Pakistani Prime Minister Shehbaz Sharif announced on June 14, 2026, that the US and Iran had agreed to a deal ending the war. The agreement will be officially signed on June 19 in Switzerland. President Donald Trump hailed it as a triumph on Truth Social, claiming the Strait of Hormuz is open, the US blockade lifted, and oil flowing again. However, Trump did not mention Iran's nuclear program or its enriched uranium stockpile, one of the main reasons cited for starting the war.
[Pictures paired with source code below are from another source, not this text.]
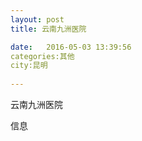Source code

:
 ```yaml
--- 
layout: post 
title: 云南九洲医院

date:   2016-05-03 13:39:56 
categories:其他  
city:昆明
  
--- 
```

   
云南九洲医院

信息

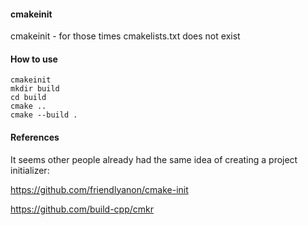 #### cmakeinit

cmakeinit - for those times cmakelists.txt does not exist


#### How to use

```
cmakeinit
mkdir build
cd build
cmake ..
cmake --build .
```


#### References

It seems other people already had the same idea of creating a project initializer:

https://github.com/friendlyanon/cmake-init

https://github.com/build-cpp/cmkr

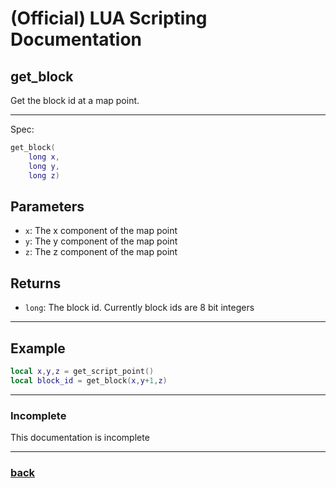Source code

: 
# (Official) LUA Scripting Documentation

## get_block

Get the block id at a map point.

___

Spec:

```lua
get_block(
	long x,
	long y,
	long z)
```

## Parameters

- `x`: The x component of the map point
- `y`: The y component of the map point
- `z`: The z component of the map point

## Returns

- `long`: The block id. Currently block ids are 8 bit integers

___

## Example

```lua
local x,y,z = get_script_point()
local block_id = get_block(x,y+1,z)
```

___

### Incomplete

This documentation is incomplete

___

### [back](../blocks)
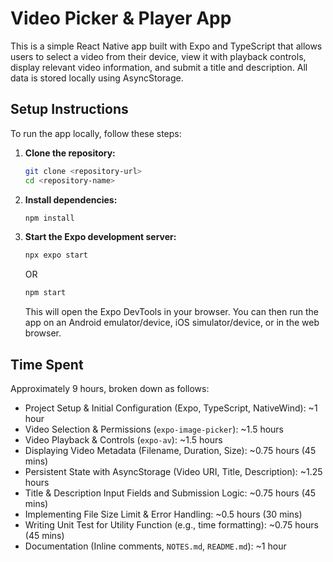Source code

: # Video Picker & Player App

This is a simple React Native app built with Expo and TypeScript that allows users to select a video from their device, view it with playback controls, display relevant video information, and submit a title and description. All data is stored locally using AsyncStorage.

## Setup Instructions

To run the app locally, follow these steps:

1.  **Clone the repository:**

    ```bash
    git clone <repository-url>
    cd <repository-name>
    ```

2.  **Install dependencies:**

    ```bash
    npm install
    ```

3.  **Start the Expo development server:**

    ```bash
    npx expo start
    ```

    OR

    ```bash
    npm start
    ```

    This will open the Expo DevTools in your browser. You can then run the app on an Android emulator/device, iOS simulator/device, or in the web browser.

## Time Spent

Approximately 9 hours, broken down as follows:

- Project Setup & Initial Configuration (Expo, TypeScript, NativeWind): ~1 hour
- Video Selection & Permissions (`expo-image-picker`): ~1.5 hours
- Video Playback & Controls (`expo-av`): ~1.5 hours
- Displaying Video Metadata (Filename, Duration, Size): ~0.75 hours (45 mins)
- Persistent State with AsyncStorage (Video URI, Title, Description): ~1.25 hours
- Title & Description Input Fields and Submission Logic: ~0.75 hours (45 mins)
- Implementing File Size Limit & Error Handling: ~0.5 hours (30 mins)
- Writing Unit Test for Utility Function (e.g., time formatting): ~0.75 hours (45 mins)
- Documentation (Inline comments, `NOTES.md`, `README.md`): ~1 hour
The nuclear issue, along with ballistic missiles and Iran's proxies, has been deferred for 60 days, raising questions about the war's purpose and what the US achieved.
As an international and nuclear security expert, I believe the answer is 'nothing'—and in the process, the US lost credibility as a negotiating partner. The rationalist theory of war, developed by political scientist James Fearon in 1995, identifies three problems that drive states to war: incomplete information about each other's resolve, inability to credibly commit to a deal, and indivisibility of the issue in dispute. The war clarified the first reason, as each side saw what the other would do. But it could not solve the nuclear commitment problem, which has deep roots in US-Iran relations.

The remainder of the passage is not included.